The author Salman Rushdie, whose writing led to death threats from Iran in the 1980s, was stabbed in the neck and abdomen on Friday, August 12, by a man who rushed the stage as the author was about to give a lecture at the Chautauqua Institution in western New York.
Rushdie, 75-year-old, suffered significant injuries. He was rushed to the hospital by helicopter and taken into surgery.
He is currently on a ventilator and, according to Author Agent Wylie in an email update on Friday evening, “The news is not good.”
Adding, “Salman will likely lose one eye; the nerves in his arm were severed, and his liver was stabbed and damaged.”
Bradley Fisher, who was in the audience, said, “A man jumped up on the stage from I don’t know where and started doing what looked like beating him on the chest, repeating fist strokes into his chest and neck.” He added that “people were screaming and crying out and gasping.”
A New York state police trooper providing security at the event arrested the attacker. Authorities later identified the man suspected of stabbing Rushdie as 24-year-old Hadi Matar of Fairview, New Jersey, who had bought a ticket to the event.
Hadi Matar was born in California but recently moved to New Jersey, according to law enforcement sources familiar with the investigation.
Sources suggest that he is of Lebanese origin.

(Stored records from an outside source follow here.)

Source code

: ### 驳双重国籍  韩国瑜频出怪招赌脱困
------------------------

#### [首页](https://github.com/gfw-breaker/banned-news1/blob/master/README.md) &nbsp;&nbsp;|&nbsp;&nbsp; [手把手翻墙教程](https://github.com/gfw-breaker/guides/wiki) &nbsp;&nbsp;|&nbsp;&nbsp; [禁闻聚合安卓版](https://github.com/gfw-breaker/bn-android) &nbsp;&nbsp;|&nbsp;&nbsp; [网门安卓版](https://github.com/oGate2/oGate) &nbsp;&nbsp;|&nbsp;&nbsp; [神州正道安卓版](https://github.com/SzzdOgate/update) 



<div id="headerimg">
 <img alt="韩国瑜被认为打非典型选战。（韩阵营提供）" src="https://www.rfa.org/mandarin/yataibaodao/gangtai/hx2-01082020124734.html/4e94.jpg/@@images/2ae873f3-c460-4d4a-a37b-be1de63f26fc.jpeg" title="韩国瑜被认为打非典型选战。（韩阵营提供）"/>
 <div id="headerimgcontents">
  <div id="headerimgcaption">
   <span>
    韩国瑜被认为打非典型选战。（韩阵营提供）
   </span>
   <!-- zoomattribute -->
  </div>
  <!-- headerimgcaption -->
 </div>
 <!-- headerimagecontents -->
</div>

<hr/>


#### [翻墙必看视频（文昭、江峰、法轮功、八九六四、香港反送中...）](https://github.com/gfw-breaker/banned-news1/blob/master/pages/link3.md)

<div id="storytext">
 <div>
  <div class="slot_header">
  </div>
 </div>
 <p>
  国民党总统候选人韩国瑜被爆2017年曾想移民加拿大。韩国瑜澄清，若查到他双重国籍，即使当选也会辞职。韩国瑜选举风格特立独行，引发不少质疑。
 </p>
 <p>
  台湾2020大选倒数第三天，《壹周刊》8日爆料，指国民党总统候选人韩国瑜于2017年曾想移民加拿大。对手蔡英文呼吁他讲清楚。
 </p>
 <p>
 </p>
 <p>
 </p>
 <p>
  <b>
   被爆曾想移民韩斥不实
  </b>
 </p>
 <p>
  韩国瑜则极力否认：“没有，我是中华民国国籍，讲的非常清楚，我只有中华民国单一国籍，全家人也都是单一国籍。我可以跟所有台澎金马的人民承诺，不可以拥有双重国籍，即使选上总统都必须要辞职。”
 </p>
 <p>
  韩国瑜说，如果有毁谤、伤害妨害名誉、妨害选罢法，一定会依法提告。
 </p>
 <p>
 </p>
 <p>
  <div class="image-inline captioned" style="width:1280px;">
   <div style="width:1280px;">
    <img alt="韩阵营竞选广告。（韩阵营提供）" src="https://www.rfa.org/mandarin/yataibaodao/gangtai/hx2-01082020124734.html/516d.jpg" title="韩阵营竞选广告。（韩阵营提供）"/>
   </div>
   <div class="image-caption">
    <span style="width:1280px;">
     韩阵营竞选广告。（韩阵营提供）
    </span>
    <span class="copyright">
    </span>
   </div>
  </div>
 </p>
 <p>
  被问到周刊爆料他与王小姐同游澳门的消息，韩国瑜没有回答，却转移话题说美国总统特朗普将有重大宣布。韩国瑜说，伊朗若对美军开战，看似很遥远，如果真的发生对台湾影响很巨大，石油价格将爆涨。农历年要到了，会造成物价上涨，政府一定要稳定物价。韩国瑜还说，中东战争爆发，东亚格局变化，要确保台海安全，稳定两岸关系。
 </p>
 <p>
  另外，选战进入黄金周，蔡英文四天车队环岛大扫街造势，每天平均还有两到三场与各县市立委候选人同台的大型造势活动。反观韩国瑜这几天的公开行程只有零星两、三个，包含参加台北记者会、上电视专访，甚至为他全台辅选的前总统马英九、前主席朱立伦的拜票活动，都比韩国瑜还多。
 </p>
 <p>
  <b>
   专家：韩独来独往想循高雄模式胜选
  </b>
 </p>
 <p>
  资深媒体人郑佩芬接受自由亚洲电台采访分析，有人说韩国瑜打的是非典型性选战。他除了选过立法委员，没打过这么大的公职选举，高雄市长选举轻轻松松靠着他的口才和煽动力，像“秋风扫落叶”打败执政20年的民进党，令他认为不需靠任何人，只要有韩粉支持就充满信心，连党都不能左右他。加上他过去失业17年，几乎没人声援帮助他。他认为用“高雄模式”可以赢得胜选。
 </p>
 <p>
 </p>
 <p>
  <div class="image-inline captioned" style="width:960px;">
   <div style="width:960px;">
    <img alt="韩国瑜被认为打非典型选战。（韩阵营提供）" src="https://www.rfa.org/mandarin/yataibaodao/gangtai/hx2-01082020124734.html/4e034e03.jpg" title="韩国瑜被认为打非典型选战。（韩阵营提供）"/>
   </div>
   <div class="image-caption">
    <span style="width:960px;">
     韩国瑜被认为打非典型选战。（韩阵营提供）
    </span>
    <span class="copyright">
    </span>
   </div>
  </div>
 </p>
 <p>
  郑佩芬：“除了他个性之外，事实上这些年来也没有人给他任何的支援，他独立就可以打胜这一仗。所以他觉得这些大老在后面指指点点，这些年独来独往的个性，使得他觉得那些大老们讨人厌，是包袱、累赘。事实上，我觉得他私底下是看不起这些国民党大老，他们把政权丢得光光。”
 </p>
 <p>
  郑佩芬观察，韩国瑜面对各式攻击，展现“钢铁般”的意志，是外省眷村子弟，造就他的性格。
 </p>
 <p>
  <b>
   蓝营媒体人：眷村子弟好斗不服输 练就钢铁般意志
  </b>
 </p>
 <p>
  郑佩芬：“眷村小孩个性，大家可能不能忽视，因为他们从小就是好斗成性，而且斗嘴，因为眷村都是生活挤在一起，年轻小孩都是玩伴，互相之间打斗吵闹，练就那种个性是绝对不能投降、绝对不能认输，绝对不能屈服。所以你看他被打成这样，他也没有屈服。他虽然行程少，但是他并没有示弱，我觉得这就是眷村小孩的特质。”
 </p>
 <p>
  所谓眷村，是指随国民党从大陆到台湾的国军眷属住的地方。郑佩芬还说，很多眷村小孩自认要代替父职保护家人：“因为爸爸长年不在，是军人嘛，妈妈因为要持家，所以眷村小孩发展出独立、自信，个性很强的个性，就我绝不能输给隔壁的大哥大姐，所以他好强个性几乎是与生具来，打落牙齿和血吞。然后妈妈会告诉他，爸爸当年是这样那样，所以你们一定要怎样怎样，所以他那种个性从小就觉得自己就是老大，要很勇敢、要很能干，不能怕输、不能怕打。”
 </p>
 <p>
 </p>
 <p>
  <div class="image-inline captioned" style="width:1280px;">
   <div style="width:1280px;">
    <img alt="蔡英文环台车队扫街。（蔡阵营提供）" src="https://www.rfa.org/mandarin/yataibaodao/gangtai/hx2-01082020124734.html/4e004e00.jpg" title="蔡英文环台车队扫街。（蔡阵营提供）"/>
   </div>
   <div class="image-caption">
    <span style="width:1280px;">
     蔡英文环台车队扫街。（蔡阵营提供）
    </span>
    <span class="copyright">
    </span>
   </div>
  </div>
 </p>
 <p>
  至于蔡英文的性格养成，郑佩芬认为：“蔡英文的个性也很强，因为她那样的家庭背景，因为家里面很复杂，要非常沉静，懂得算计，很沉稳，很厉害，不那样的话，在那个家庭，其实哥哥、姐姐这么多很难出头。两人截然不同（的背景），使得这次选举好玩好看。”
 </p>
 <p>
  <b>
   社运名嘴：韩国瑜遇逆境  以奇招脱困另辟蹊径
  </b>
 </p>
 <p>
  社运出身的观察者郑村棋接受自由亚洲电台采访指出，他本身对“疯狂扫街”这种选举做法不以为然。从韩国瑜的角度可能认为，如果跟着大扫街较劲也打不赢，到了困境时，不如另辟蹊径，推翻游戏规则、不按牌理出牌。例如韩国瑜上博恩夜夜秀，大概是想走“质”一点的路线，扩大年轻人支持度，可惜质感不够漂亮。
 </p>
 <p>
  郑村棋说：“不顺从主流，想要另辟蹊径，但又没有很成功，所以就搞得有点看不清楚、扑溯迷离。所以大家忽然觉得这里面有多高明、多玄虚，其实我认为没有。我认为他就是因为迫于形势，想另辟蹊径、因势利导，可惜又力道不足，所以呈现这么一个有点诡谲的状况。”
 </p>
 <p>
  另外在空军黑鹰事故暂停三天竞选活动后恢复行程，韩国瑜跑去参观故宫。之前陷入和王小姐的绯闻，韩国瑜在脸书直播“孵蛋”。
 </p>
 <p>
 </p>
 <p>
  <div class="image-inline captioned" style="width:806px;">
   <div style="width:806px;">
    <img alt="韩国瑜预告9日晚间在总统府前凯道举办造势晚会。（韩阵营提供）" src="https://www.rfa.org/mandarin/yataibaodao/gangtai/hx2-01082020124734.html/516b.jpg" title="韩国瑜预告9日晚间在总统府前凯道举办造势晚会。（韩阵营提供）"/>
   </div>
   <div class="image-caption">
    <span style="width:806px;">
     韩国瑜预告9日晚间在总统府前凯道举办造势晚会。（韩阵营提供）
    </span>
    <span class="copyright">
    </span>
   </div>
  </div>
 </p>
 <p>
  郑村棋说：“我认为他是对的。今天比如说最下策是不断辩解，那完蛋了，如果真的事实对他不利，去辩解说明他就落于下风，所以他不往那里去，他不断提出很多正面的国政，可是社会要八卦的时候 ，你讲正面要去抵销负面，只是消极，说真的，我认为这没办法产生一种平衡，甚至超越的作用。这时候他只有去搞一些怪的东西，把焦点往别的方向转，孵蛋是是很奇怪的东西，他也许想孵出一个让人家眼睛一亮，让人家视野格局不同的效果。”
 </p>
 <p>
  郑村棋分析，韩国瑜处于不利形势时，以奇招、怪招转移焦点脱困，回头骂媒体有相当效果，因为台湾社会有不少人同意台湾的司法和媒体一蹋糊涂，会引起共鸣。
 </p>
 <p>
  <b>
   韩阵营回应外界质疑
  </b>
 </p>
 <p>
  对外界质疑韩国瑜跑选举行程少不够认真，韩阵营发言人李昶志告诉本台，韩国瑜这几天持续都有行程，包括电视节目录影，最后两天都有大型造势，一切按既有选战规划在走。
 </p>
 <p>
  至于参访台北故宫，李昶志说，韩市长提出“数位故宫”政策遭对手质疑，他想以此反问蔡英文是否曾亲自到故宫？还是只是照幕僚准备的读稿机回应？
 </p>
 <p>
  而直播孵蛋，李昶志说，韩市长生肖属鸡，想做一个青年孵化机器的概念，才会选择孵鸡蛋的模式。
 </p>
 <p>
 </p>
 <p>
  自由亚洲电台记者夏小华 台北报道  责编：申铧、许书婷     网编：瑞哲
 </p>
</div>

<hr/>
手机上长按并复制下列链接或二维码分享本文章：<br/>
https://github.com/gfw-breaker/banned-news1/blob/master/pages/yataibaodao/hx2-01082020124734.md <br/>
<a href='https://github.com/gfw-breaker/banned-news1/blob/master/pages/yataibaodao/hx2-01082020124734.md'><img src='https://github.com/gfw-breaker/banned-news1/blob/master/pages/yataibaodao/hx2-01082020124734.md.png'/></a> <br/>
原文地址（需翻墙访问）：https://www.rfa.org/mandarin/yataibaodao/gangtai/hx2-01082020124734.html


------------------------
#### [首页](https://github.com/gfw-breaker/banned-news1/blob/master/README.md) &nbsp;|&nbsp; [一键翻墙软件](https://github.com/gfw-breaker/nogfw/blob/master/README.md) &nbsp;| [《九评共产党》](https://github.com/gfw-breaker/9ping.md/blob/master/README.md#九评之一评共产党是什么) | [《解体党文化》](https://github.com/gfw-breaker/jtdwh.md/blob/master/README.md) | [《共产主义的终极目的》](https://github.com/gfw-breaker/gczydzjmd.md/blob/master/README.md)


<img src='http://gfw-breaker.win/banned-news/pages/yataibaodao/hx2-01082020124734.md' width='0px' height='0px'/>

The mayor of Yaroun village in south Lebanon said that the father of the assailant lives in the village, while his mother lives in the United States.
NBC New York reported that a preliminary law enforcement review of Matar’s social media accounts showed he was sympathetic to Iran’s Islamic Revolutionary Guard Corps (IRGC).
Hadi is now facing charges of attempted murder and assault, authorities said on Saturday, August 13.
Investigators booked Hadi Matar with one count of attempted second-degree murder in Rushdie’s stabbing and one count of second-degree assault on Rushdie, according to a statement from authorities.
Attempted murder is the more serious of the two counts. The crime, under New York law, can carry up to 25 years in prison upon conviction.
Many have noted that Salman Rushdie spent decades in hiding after Ayatollah Ruhollah Khomeini, the Supreme Leader of Iran after the 1979 Iranian Islamic Revolution, issued a religious edict known as a fatwa on Feb. 14, 1989, ordering Muslims to kill Rushdie following the publication of his novel “The Satanic Verses.”
The Satanic Verses is the fourth novel by the British-Indian writer Salman Rushdie. First published in September 1988, the book was inspired by the life of the Islamic prophet Muhammad. It garnered critical acclaim in the UK and won the Whitbread award for a novel of the year in 1988.
However, it also caused major controversy as some Muslims accused the text of blasphemy and of mocking Islam.
Hassan Nasrallah, the head of the Iranian-backed Lebanese party, had previously called in a speech for the implementation of the Khomeini fatwa.
Nonetheless, a Hezbollah official said on Saturday that the group had no additional information on the stabbing attack on novelist Salman Rushdie.
The attack was denounced by literary figures and public officials. Suzanne Nossel, the chief executive officer of PEN America, which promotes free expression, said in a statement that “we can think of no comparable incident of a public attack on a literary writer on American soil.”
In a tweet, the prime minister of the United Kingdom showed his solidarity with Rushdie’s loved ones.
French President Emmanuel Macron said his country stood with Salman Rushdie Friday as the British author underwent surgery after being stabbed at a literary event in the United States.